Formally, the entropy of a normal distribution is:-
$$ \frac{1}{2} \log(2 \pi e \sigma^2) $$
So if you're sampling a random (normally distributed) signal, that would seem to be the rate of entropy generation. I take it that if the logarithm is base 2, then the entropy would be in units of bits. So a process with a standard deviation of 1V creates 2.05 bits of entropy /sample.
My problem is with the rate calculation. I thought that the entropy rate would be governed by the precision of the samples. A 16 bit ADC must by definition create more sample data than an 8 bit ADC if they both cover the same voltage range. Intuitively more precision suggests more data. More data suggests more entropy.
My question is why does the entropy formula above take no account of sample precision?
Note. I suspect that this is not the appropriate formula for ADCs.

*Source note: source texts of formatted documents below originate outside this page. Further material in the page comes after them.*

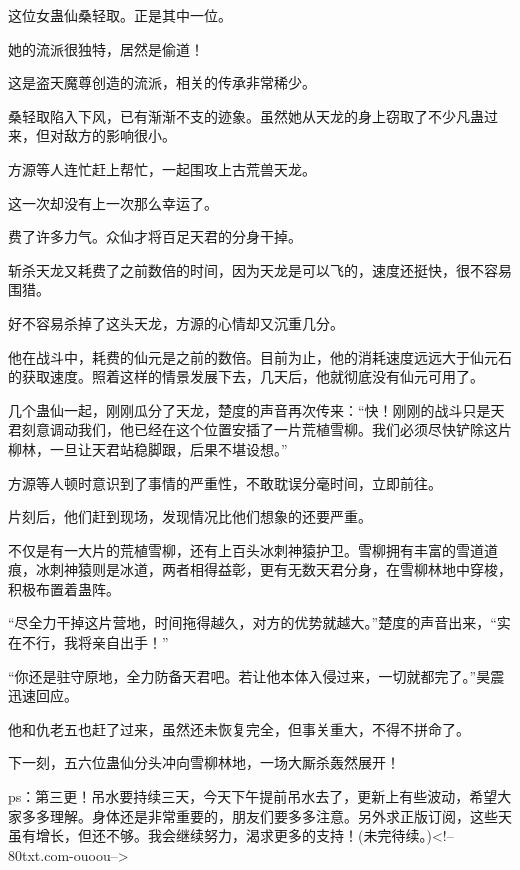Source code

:\begin{this_body}
这位女蛊仙桑轻取。正是其中一位。

她的流派很独特，居然是偷道！

这是盗天魔尊创造的流派，相关的传承非常稀少。

桑轻取陷入下风，已有渐渐不支的迹象。虽然她从天龙的身上窃取了不少凡蛊过来，但对敌方的影响很小。

方源等人连忙赶上帮忙，一起围攻上古荒兽天龙。

这一次却没有上一次那么幸运了。

费了许多力气。众仙才将百足天君的分身干掉。

斩杀天龙又耗费了之前数倍的时间，因为天龙是可以飞的，速度还挺快，很不容易围猎。

好不容易杀掉了这头天龙，方源的心情却又沉重几分。

他在战斗中，耗费的仙元是之前的数倍。目前为止，他的消耗速度远远大于仙元石的获取速度。照着这样的情景发展下去，几天后，他就彻底没有仙元可用了。

几个蛊仙一起，刚刚瓜分了天龙，楚度的声音再次传来：“快！刚刚的战斗只是天君刻意调动我们，他已经在这个位置安插了一片荒植雪柳。我们必须尽快铲除这片柳林，一旦让天君站稳脚跟，后果不堪设想。”

方源等人顿时意识到了事情的严重性，不敢耽误分毫时间，立即前往。

片刻后，他们赶到现场，发现情况比他们想象的还要严重。

不仅是有一大片的荒植雪柳，还有上百头冰刺神猿护卫。雪柳拥有丰富的雪道道痕，冰刺神猿则是冰道，两者相得益彰，更有无数天君分身，在雪柳林地中穿梭，积极布置着蛊阵。

“尽全力干掉这片营地，时间拖得越久，对方的优势就越大。”楚度的声音出来，“实在不行，我将亲自出手！”

“你还是驻守原地，全力防备天君吧。若让他本体入侵过来，一切就都完了。”昊震迅速回应。

他和仇老五也赶了过来，虽然还未恢复完全，但事关重大，不得不拼命了。

下一刻，五六位蛊仙分头冲向雪柳林地，一场大厮杀轰然展开！

ps：第三更！吊水要持续三天，今天下午提前吊水去了，更新上有些波动，希望大家多多理解。身体还是非常重要的，朋友们要多多注意。另外求正版订阅，这些天虽有增长，但还不够。我会继续努力，渴求更多的支持！(未完待续。)<!--80txt.com-ouoou-->

\end{this_body}

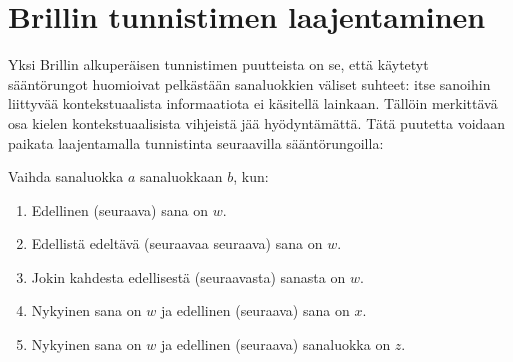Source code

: \documentclass[utf8,bachelor,manualbib]{gradu3}
\begin{document}
\begin{comment}
\begin{table}[H]
\centering
\caption{10 ensimmäistä transformaatiosääntöä Penn Treebank-aineistolla harjoittaessa. Lähde: \citet{brill1995}}
\begin{tabular}{|c|c|c|c|}
\hline
\# & Mistä & Mihin & Ehto \\ \hline
1 & NN & VB & Edellinen sanaluokka on $TO$ \\
2 & VBP & VB & Jokin kolmesta edellisestä sanaluokasta on $MD$ \\
3 & NN & VB & Jokin kahdesta edellisestä sanaluokasta on $MD$ \\
4 & VB & NN & Jokin kahdesta edellisestä sanaluokasta on $DT$ \\
5 & VBD & VBN & Jokin kolmesta edellisestä sanaluokasta on $VBZ$ \\
6 & VBN & VBD & Edellinen sanaluokka on $PRP$ \\
7 & VBN & VBD & Edellinen sanaluokka on $NNP$ \\
8 & VBD & VBN & Edellinen sanaluokka on $VBD$ \\
9 & VBP & VB & Edellinen sanaluokka on $TO$ \\
10 & POS & VBZ & Edellinen sanaluokka on $PRP$ \\ \hline
\end{tabular}
\end{table}
\end{comment}

\section{Brillin tunnistimen laajentaminen}

Yksi Brillin alkuperäisen tunnistimen puutteista on se, että käytetyt sääntörungot huomioivat pelkästään sanaluokkien väliset suhteet: itse sanoihin liittyvää kontekstuaalista informaatiota ei käsitellä lainkaan. Tällöin merkittävä osa kielen kontekstuaalisista vihjeistä jää hyödyntämättä. Tätä puutetta voidaan paikata laajentamalla tunnistinta seuraavilla sääntörungoilla:

Vaihda sanaluokka $a$ sanaluokkaan $b$, kun:
\begin{enumerate}
\item Edellinen (seuraava) sana on $w$.
\item Edellistä edeltävä (seuraavaa seuraava) sana on $w$. 
\item Jokin kahdesta edellisestä (seuraavasta) sanasta on $w$.
\item Nykyinen sana on $w$ ja edellinen (seuraava) sana on $x$.
\item Nykyinen sana on $w$ ja edellinen (seuraava) sanaluokka on $z$.
\end{enumerate}
\end{document}
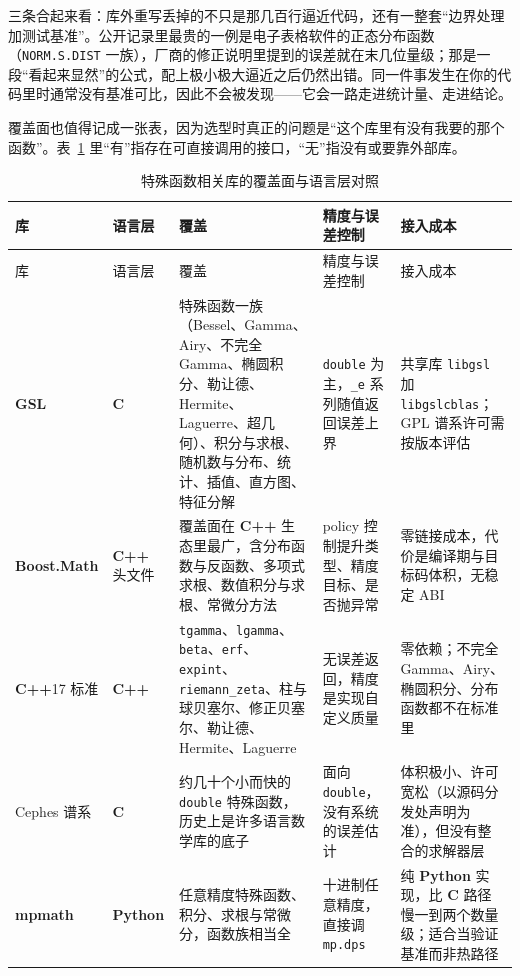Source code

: \documentclass[12pt,a4paper,fontset=fandol]{ctexbook}
\newcommand{\Tp}[1]{\texttt{#1}}
\newcommand{\Bk}{\allowbreak}
\newcommand{\Lib}[1]{\textbf{#1}}
\newcommand{\Lang}[1]{\textsf{\bfseries #1}}
\newcommand{\CL}{\Lang{C}}
\newcommand{\CPP}{\Lang{C++}}
\newcommand{\PY}{\Lang{Python}}
\begin{document}
三条合起来看：库外重写丢掉的不只是那几百行逼近代码，还有一整套``边界处理加测试基准''。公开记录里最贵的一例是电子表格软件的正态分布函数（\Tp{NORM.S.DIST} 一族），厂商的修正说明里提到的误差就在末几位量级；那是一段``看起来显然''的公式，配上极小极大逼近之后仍然出错。同一件事发生在你的代码里时通常没有基准可比，因此不会被发现——它会一路走进统计量、走进结论。

覆盖面也值得记成一张表，因为选型时真正的问题是``这个库里有没有我要的那个函数''。表~\ref{tab:ch06-coverage} 里``有''指存在可直接调用的接口，``无''指没有或要靠外部库。

\begin{longtable}{@{}>{\raggedright\arraybackslash}p{}
  >{\raggedright\arraybackslash}p{}
  >{\raggedright\arraybackslash}p{}
  >{\raggedright\arraybackslash}p{}
  >{\raggedright\arraybackslash}p{}@{}}
\caption{特殊函数相关库的覆盖面与语言层对照}\label{tab:ch06-coverage}\\
\toprule
库 & 语言层 & 覆盖 & 精度与误差控制 & 接入成本 \\
\midrule
\endfirsthead
\toprule
库 & 语言层 & 覆盖 & 精度与误差控制 & 接入成本 \\
\midrule
\endhead
\Lib{GSL} & \CL{} &
  特殊函数一族（Bessel、Gamma、Airy、不完全 Gamma、椭圆积分、勒让德、Hermite、Laguerre、超几何）、积分与求根、随机数与分布、统计、插值、直方图、特征分解 &
  \Tp{double} 为主，\Tp{\_e} 系列随值返回误差上界 &
  共享库 \Tp{libgsl} 加 \Tp{libgslcblas}；GPL 谱系许可需按版本评估 \\
\Lib{Boost\Bk.Math} & \CPP{} 头文件 &
  覆盖面在 \CPP{} 生态里最广，含分布函数与反函数、多项式求根、数值积分与求根、常微分方法 &
  policy 控制提升类型、精度目标、是否抛异常 &
  零链接成本，代价是编译期与目标码体积，无稳定 ABI \\
\CPP{}17 标准 & \CPP{} &
  \Tp{tgamma}、\Tp{lgamma}、\Tp{beta}、\Tp{erf}、\Tp{expint}、\Tp{riemann\_zeta}、柱与球贝塞尔、修正贝塞尔、勒让德、Hermite、Laguerre &
  无误差返回，精度是实现自定义质量 &
  零依赖；不完全 Gamma、Airy、椭圆积分、分布函数都不在标准里 \\
Cephes 谱系 & \CL{} &
  约几十个小而快的 \Tp{double} 特殊函数，历史上是许多语言数学库的底子 &
  面向 \Tp{double}，没有系统的误差估计 &
  体积极小、许可宽松（以源码分发处声明为准），但没有整合的求解器层 \\
\Lib{mpmath} & \PY{} &
  任意精度特殊函数、积分、求根与常微分，函数族相当全 &
  十进制任意精度，直接调 \Tp{mp.dps} &
  纯 \PY{} 实现，比 \CL{} 路径慢一到两个数量级；适合当验证基准而非热路径 \\
\bottomrule
\end{longtable}
\end{document}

Edit. It's not. I think that I can manage to formulate the min.entropy for a normal distribution. Min. entropy is used in cryptography and randomness extraction and would be good enough. I get:-
$$ H_{min} = -log_2 \left[ 2 \Phi \left(\frac{V_s - \mu}{\delta} \right) - 1 \right] $$
where \$ V_s \$ is half of the minimum ADC voltage step, as:-
$$ V_s = \frac{V_{range}}{2^{N+1}} $$
for an \$ N \$ bit ADC digitising a range of \$ V_{range} \$ volts. And generally, for any distribution such as a (asymmetrical) log normal that you might get sampling a diode's avalanche noise:-
$$ H_{min} = -log_2 \left[ CDF(v'_{max}) - CDF(v'_{min}) \right] $$
where \$ v'_{max}, v'_{min} \$ are the two quantized max. min. boundaries of the smallest ADC step based on \$ V_s = \frac{V_{range}}{2^{N}} \$ and which bound the mode.
Thus I think that I had totally the wrong equation...
Answer
That's the continuous (differential) entropy; not the entropy of the discrete random variable that your ADC output is!

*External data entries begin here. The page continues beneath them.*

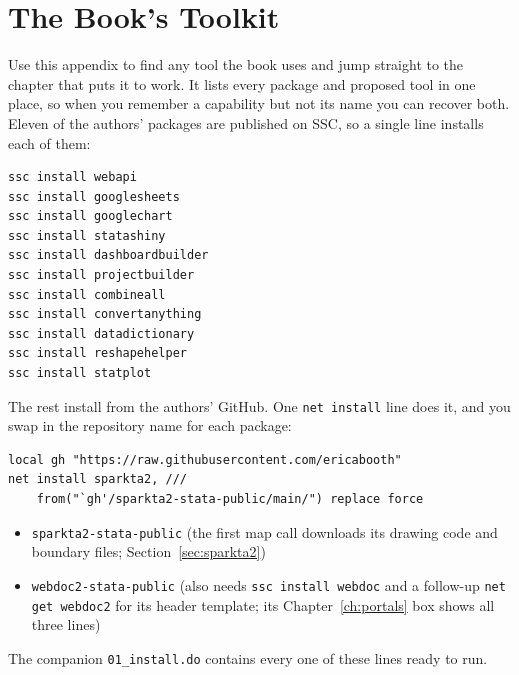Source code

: \chapter{The Book's Toolkit}\label{app:toolkit}
Use this appendix to find any tool the book uses and jump straight to the chapter that puts it to work. It lists every package and proposed tool in one place, so when you remember a capability but not its name you can recover both. Eleven of the authors' packages are published on SSC, so a single line installs each of them:
\par
{\footnotesize
\begin{verbatim}
ssc install webapi
ssc install googlesheets
ssc install googlechart
ssc install statashiny
ssc install dashboardbuilder
ssc install projectbuilder
ssc install combineall
ssc install convertanything
ssc install datadictionary
ssc install reshapehelper
ssc install statplot
\end{verbatim}
}
The rest install from the authors' GitHub. One \texttt{net install} line does it, and you swap in the repository name for each package:
\par
{\footnotesize
\begin{verbatim}
local gh "https://raw.githubusercontent.com/ericabooth"
net install sparkta2, ///
    from("`gh'/sparkta2-stata-public/main/") replace force
\end{verbatim}
}
\begin{itemize}
    \item \texttt{sparkta2-stata-public} (the first map call downloads its drawing code and boundary files; Section~\ref{sec:sparkta2})
    \item \texttt{webdoc2-stata-public} (also needs \texttt{ssc install webdoc} and a follow-up \texttt{net get webdoc2} for its header template; its Chapter~\ref{ch:portals} box shows all three lines)
\end{itemize}
The companion \texttt{01\_install.do} contains every one of these lines ready to run.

You could (and seeing your profile page, you'll probably have a lot of fun doing that) look into what is called rate distortion in the field that concerns itself with information entropy, information theory. Essentially, an ADC doesn't "let through" all the entropy entering it, and there's ways of measuring that.
But in this specific case, things are simpler.

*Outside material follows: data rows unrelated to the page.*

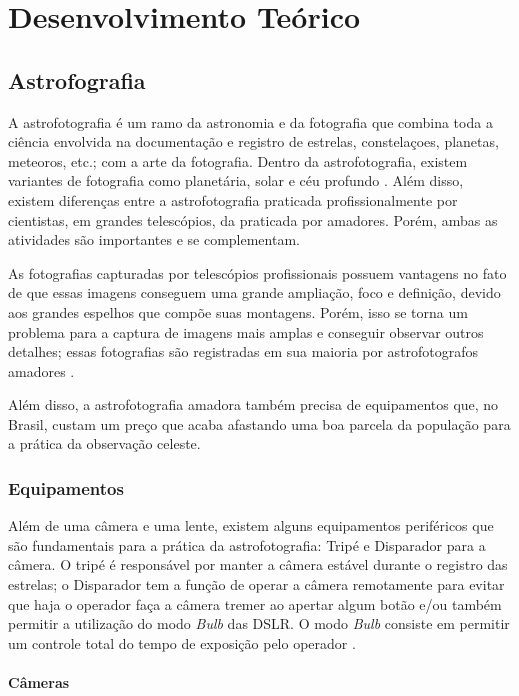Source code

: \chapter{Desenvolvimento Teórico}

\section{Astrofografia}

A astrofotografia é um ramo da astronomia e da fotografia que combina toda a ciência envolvida na documentação e registro de estrelas, constelaçoes, planetas, meteoros, etc.; com a arte da fotografia. Dentro da astrofotografia, existem variantes de fotografia como planetária, solar e céu profundo \cite{livro:astropratica}. Além disso, existem diferenças entre a astrofotografia praticada profissionalmente por cientistas, em grandes telescópios, da praticada por amadores. Porém, ambas as atividades são importantes e se complementam.

As fotografias capturadas por telescópios profissionais possuem vantagens no fato de que essas imagens conseguem uma grande ampliação, foco e definição, devido aos grandes espelhos que compõe suas montagens. Porém, isso se torna um problema para a captura de imagens mais amplas e conseguir observar outros detalhes; essas fotografias são registradas em sua maioria por astrofotografos amadores \cite{livro:astropratica}.

Além disso, a astrofotografia amadora também precisa de equipamentos que, no Brasil, custam um preço que acaba afastando uma boa parcela da população para a prática da observação celeste. 

\subsection{Equipamentos}

Além de uma câmera e uma lente, existem alguns equipamentos periféricos que são fundamentais para a prática da astrofotografia: Tripé e Disparador para a câmera. O tripé é responsável por manter a câmera estável durante o registro das estrelas; o Disparador tem a função de operar a câmera remotamente para evitar que haja o operador faça a câmera tremer ao apertar algum botão e/ou também permitir a utilização do modo \textit{Bulb} das DSLR. O modo \textit{Bulb} consiste em permitir um controle total do tempo de exposição pelo operador \cite{book:bbcsky}.

\subsubsection{Câmeras}

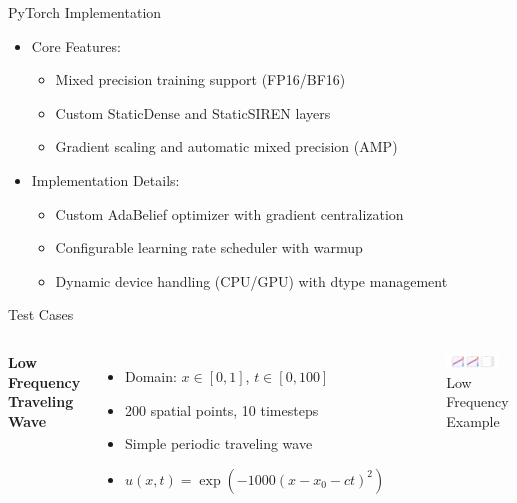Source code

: \documentclass{beamer}
\begin{document}
\begin{frame}{PyTorch Implementation}
    \begin{itemize}
        \item Core Features:
        \begin{itemize}
            \item Mixed precision training support (FP16/BF16)
            \item Custom StaticDense and StaticSIREN layers
            \item Gradient scaling and automatic mixed precision (AMP)
        \end{itemize}
        \item Implementation Details:
        \begin{itemize}
            \item Custom AdaBelief optimizer with gradient centralization
            \item Configurable learning rate scheduler with warmup
            \item Dynamic device handling (CPU/GPU) with dtype management
        \end{itemize}
    \end{itemize}
\end{frame}

\begin{frame}{Test Cases}
    \begin{columns}
        \textbf{Low Frequency Traveling Wave}
        \begin{itemize}
            \item Domain: $x \in [0,1]$, $t \in [0,100]$
            \item 200 spatial points, 10 timesteps
            \item Simple periodic traveling wave
            \item $u(x,t) = \exp(-1000(x-x_0-ct)^2)$
        \end{itemize}
    
    \begin{figure}
        \includegraphics[width=0.85\textwidth,viewport=0 0 400 300,clip]{functional/low-frequency-adam-20250206-1105-1/vis}
            \caption{Low Frequency Example}
        \end{figure}
    \end{columns}
\end{frame}
\end{document}
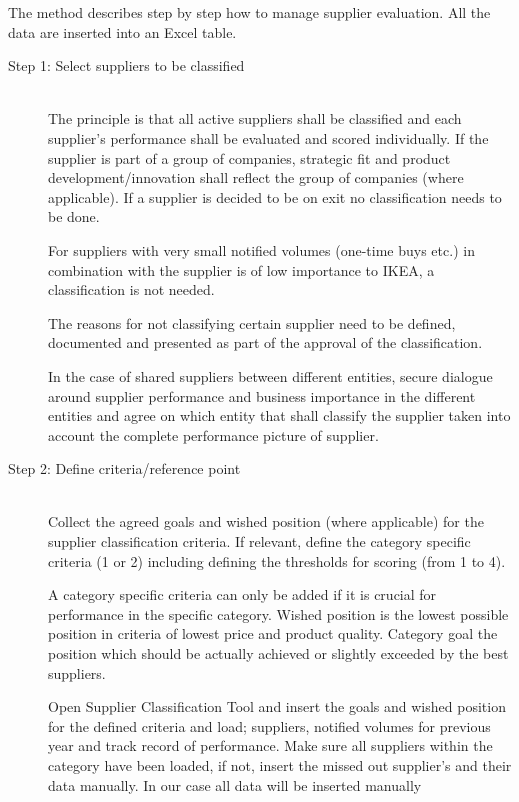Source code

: \documentclass[oneside,12pt]{article}%
\begin{document}
The method describes step by step how to manage supplier evaluation. All the data are inserted into an Excel table.


\begin{description}
  \item[Step 1: Select suppliers to be classified] \hfill \\
  The principle is that all active suppliers shall be classified and each supplier’s performance shall be evaluated and scored individually. If the supplier is part of a group of companies, strategic fit and product development/innovation shall reflect the group of companies (where applicable). If a supplier is decided to be on exit no classification needs to be done. \par
  For suppliers with very small notified volumes (one-time buys etc.) in combination with the supplier is of low importance to IKEA, a classification is not needed. \par
  The reasons for not classifying certain supplier need to be defined, documented and presented as part of the approval of the classification. \par
  In the case of shared suppliers between different entities, secure dialogue around supplier performance and business importance in the different entities and agree on which entity that shall classify the supplier taken into account the complete performance picture of supplier.


  \item[Step 2: Define criteria/reference point] \hfill \\
  Collect the agreed goals and wished position (where applicable) for the supplier classification criteria. If relevant, define the category specific criteria (1 or 2) including defining the thresholds for scoring (from 1 to 4).\par
  A category specific criteria can only be added if it is crucial for performance in the specific category. \apr
  Wished position is the lowest possible position in criteria of lowest price and product quality. Category goal the position which should be actually achieved or slightly exceeded by the best suppliers.\par
  Open Supplier Classification Tool and insert the goals and wished position for the defined criteria and load; suppliers, notified volumes for previous year and track record of performance. Make sure all suppliers within the category have been loaded, if not, insert the missed out supplier's and their data manually. In our case all data will be inserted manually


\end{description}
\end{document}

Remember: The entropy of a discrete source \$X\$ is the expectation of information
$$H(X) = E(I(X))$$
and since your ADC output \$X\$ has very finitely many, countable amounts of output states, the expectation is just a sum of probability of an output \$x\$ times the information of that output:
\begin{align} H(X) &= E(I(X))\\ &= \sum_{x} P(X=x) \cdot I(X=x)\\ &= \sum_{x} P(X=x) \cdot \left(-\log_2(P(X=x))\right)\\ &= -\sum_{x} P(X=x) \log_2(P(X=x)) \end{align}
Now, first observation: \$H(X)\$ of an \$N\$-bit ADC has an upper bound: you can't ever get more than \$N\$ bits of info out of that ADC. And: you get exactly \$H(X)=N\$ if you use the discrete uniform distribution for the values over the \$2^N\$ ADC steps (try it! set \$P(X=x) = \frac1{2^N}\$ in the formula above, and remember that you sum over \$2^N\$ different possible output states).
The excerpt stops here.